O agronegócio moderno, tecnológico e integrado com o setor industrial impulsiona a economia brasileira

A cada mês, no agronegócio brasileiro, crescem as agroindústrias de alimentos, vestuário, calçados, biocombustíveis, máquinas e equipamentos; as unidades frigoríficas, de processamento e fornecimento de proteína animal; as empresas de transporte, armazenagem e os complexos aeroportuários voltados à exportação. Segundo o Centro de Estudos Avançados em Economia Aplicada, o PIB do agronegócio, em 2021, alcançará 30% do PIB do Brasil. Em 2010, era de 21%. Esse crescimento tem um enorme efeito multiplicador nas economias regionais e propicia o surgimento de shopping centers, hospitais, universidades, startups, consultorias, transportadoras, revendas de veículos, agroindústrias e todos os estabelecimentos ligados à dinâmica do campo. Como afirma Graziano, o agronegócio moderno, tecnológico e integrado com o setor industrial impulsiona a economia brasileira. A economia clássica sempre teorizou o contrário: quanto mais desenvolvido um país, menor a relevância de sua agricultura. No Brasil recente, essa teoria não se aplica. O conceito de agronegócio foge das teorias do passado e projeta novos tempos para o país.
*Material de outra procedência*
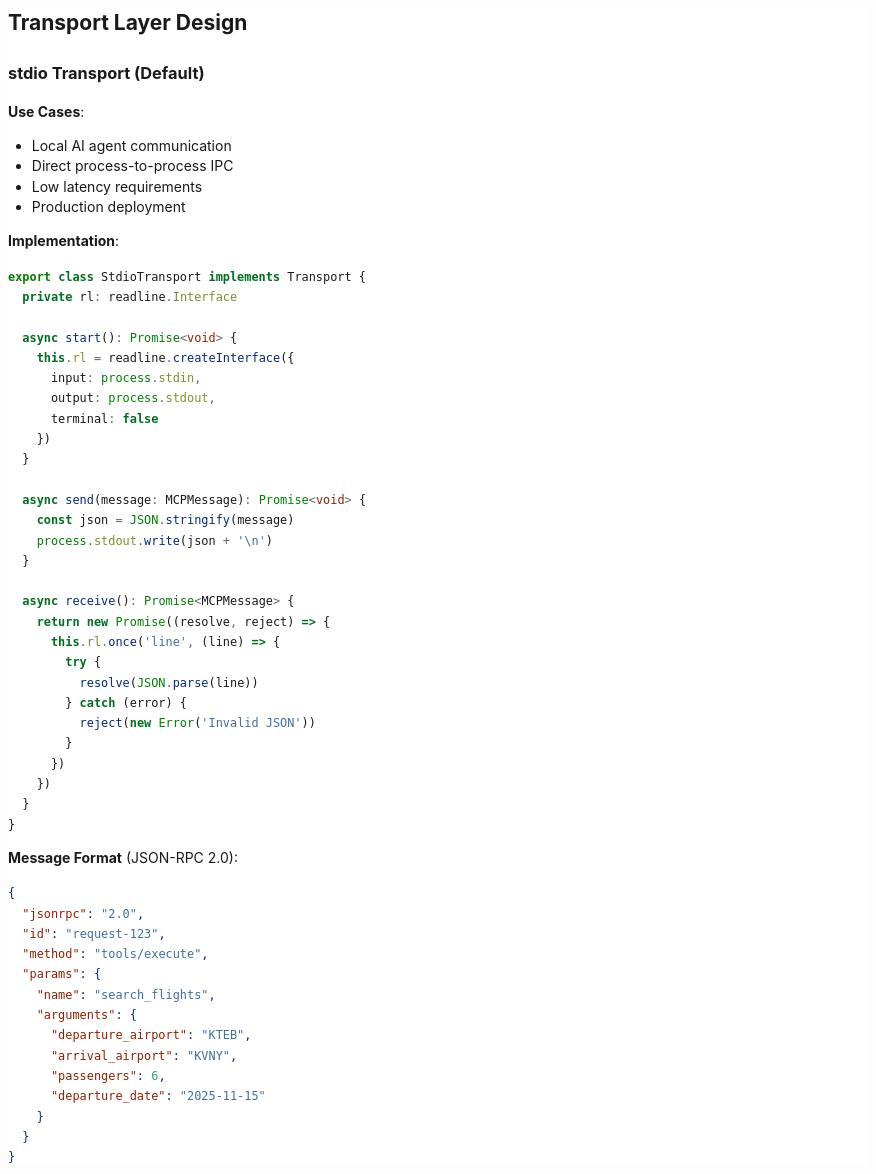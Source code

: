 
## Transport Layer Design

### stdio Transport (Default)

**Use Cases**:
- Local AI agent communication
- Direct process-to-process IPC
- Low latency requirements
- Production deployment

**Implementation**:
```typescript
export class StdioTransport implements Transport {
  private rl: readline.Interface

  async start(): Promise<void> {
    this.rl = readline.createInterface({
      input: process.stdin,
      output: process.stdout,
      terminal: false
    })
  }

  async send(message: MCPMessage): Promise<void> {
    const json = JSON.stringify(message)
    process.stdout.write(json + '\n')
  }

  async receive(): Promise<MCPMessage> {
    return new Promise((resolve, reject) => {
      this.rl.once('line', (line) => {
        try {
          resolve(JSON.parse(line))
        } catch (error) {
          reject(new Error('Invalid JSON'))
        }
      })
    })
  }
}
```

**Message Format** (JSON-RPC 2.0):
```json
{
  "jsonrpc": "2.0",
  "id": "request-123",
  "method": "tools/execute",
  "params": {
    "name": "search_flights",
    "arguments": {
      "departure_airport": "KTEB",
      "arrival_airport": "KVNY",
      "passengers": 6,
      "departure_date": "2025-11-15"
    }
  }
}
```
No final do ano, o solstício de verão ilumina não apenas a Terra, o espaço em suas três dimensões. Com o simbolismo natalino, ele ilumina o tempo, a quarta dimensão do Criado. Para muitos, a ordem inteligível, sempre presente no escoar do tempo, é a do movimento perpétuo, a de sua inexorável passagem (chronos). Solstício e Natal anunciam a proximidade de um Ano Novo e a possibilidade de um Novo Tempo, de mudança e escolhas. A cada um. Agora. Já. No momento certo (kairós). Escolha e colha.